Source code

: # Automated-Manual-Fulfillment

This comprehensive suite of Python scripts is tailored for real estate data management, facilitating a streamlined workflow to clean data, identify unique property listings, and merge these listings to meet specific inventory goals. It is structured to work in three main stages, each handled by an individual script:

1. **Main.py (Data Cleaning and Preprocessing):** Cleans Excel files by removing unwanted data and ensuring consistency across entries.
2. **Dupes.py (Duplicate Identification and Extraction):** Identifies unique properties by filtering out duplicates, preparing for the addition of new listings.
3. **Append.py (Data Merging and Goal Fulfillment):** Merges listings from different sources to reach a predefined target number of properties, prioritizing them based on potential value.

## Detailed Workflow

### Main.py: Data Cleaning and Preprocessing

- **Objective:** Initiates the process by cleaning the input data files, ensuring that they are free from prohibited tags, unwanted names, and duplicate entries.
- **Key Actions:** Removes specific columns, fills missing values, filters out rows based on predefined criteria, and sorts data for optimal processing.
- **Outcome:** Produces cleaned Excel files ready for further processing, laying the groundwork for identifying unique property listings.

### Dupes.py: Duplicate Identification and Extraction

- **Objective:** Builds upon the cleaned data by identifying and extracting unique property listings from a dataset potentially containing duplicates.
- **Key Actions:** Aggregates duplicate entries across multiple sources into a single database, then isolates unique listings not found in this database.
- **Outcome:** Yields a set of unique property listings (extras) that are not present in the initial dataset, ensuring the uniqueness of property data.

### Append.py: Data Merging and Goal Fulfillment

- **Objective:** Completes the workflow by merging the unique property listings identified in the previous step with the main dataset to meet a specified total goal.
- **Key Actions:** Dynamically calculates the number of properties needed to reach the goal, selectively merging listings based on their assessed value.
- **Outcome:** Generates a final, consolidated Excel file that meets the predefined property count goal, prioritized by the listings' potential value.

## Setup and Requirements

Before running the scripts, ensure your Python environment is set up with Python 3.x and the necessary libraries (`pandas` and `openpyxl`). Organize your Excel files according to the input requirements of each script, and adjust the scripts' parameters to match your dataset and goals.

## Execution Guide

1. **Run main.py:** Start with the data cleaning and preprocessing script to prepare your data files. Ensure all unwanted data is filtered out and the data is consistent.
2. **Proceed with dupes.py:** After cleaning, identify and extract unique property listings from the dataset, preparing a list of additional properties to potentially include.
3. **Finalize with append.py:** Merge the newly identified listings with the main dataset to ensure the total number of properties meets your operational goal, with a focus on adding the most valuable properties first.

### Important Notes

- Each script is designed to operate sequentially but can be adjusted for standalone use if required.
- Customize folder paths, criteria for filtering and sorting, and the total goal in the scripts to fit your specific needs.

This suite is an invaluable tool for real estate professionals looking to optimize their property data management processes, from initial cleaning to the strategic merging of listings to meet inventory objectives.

• • • • •

__Work task__:
Retype every record without alteration.

__Your solution__:
Source code

: # Automated-Manual-Fulfillment

This comprehensive suite of Python scripts is tailored for real estate data management, facilitating a streamlined workflow to clean data, identify unique property listings, and merge these listings to meet specific inventory goals. It is structured to work in three main stages, each handled by an individual script:

1. **Main.py (Data Cleaning and Preprocessing):** Cleans Excel files by removing unwanted data and ensuring consistency across entries.
2. **Dupes.py (Duplicate Identification and Extraction):** Identifies unique properties by filtering out duplicates, preparing for the addition of new listings.
3. **Append.py (Data Merging and Goal Fulfillment):** Merges listings from different sources to reach a predefined target number of properties, prioritizing them based on potential value.

## Detailed Workflow

### Main.py: Data Cleaning and Preprocessing

- **Objective:** Initiates the process by cleaning the input data files, ensuring that they are free from prohibited tags, unwanted names, and duplicate entries.
- **Key Actions:** Removes specific columns, fills missing values, filters out rows based on predefined criteria, and sorts data for optimal processing.
- **Outcome:** Produces cleaned Excel files ready for further processing, laying the groundwork for identifying unique property listings.

### Dupes.py: Duplicate Identification and Extraction

- **Objective:** Builds upon the cleaned data by identifying and extracting unique property listings from a dataset potentially containing duplicates.
- **Key Actions:** Aggregates duplicate entries across multiple sources into a single database, then isolates unique listings not found in this database.
- **Outcome:** Yields a set of unique property listings (extras) that are not present in the initial dataset, ensuring the uniqueness of property data.

### Append.py: Data Merging and Goal Fulfillment

- **Objective:** Completes the workflow by merging the unique property listings identified in the previous step with the main dataset to meet a specified total goal.
- **Key Actions:** Dynamically calculates the number of properties needed to reach the goal, selectively merging listings based on their assessed value.
- **Outcome:** Generates a final, consolidated Excel file that meets the predefined property count goal, prioritized by the listings' potential value.

## Setup and Requirements

Before running the scripts, ensure your Python environment is set up with Python 3.x and the necessary libraries (`pandas` and `openpyxl`). Organize your Excel files according to the input requirements of each script, and adjust the scripts' parameters to match your dataset and goals.

## Execution Guide

1. **Run main.py:** Start with the data cleaning and preprocessing script to prepare your data files. Ensure all unwanted data is filtered out and the data is consistent.
2. **Proceed with dupes.py:** After cleaning, identify and extract unique property listings from the dataset, preparing a list of additional properties to potentially include.
3. **Finalize with append.py:** Merge the newly identified listings with the main dataset to ensure the total number of properties meets your operational goal, with a focus on adding the most valuable properties first.

### Important Notes

- Each script is designed to operate sequentially but can be adjusted for standalone use if required.
- Customize folder paths, criteria for filtering and sorting, and the total goal in the scripts to fit your specific needs.

This suite is an invaluable tool for real estate professionals looking to optimize their property data management processes, from initial cleaning to the strategic merging of listings to meet inventory objectives.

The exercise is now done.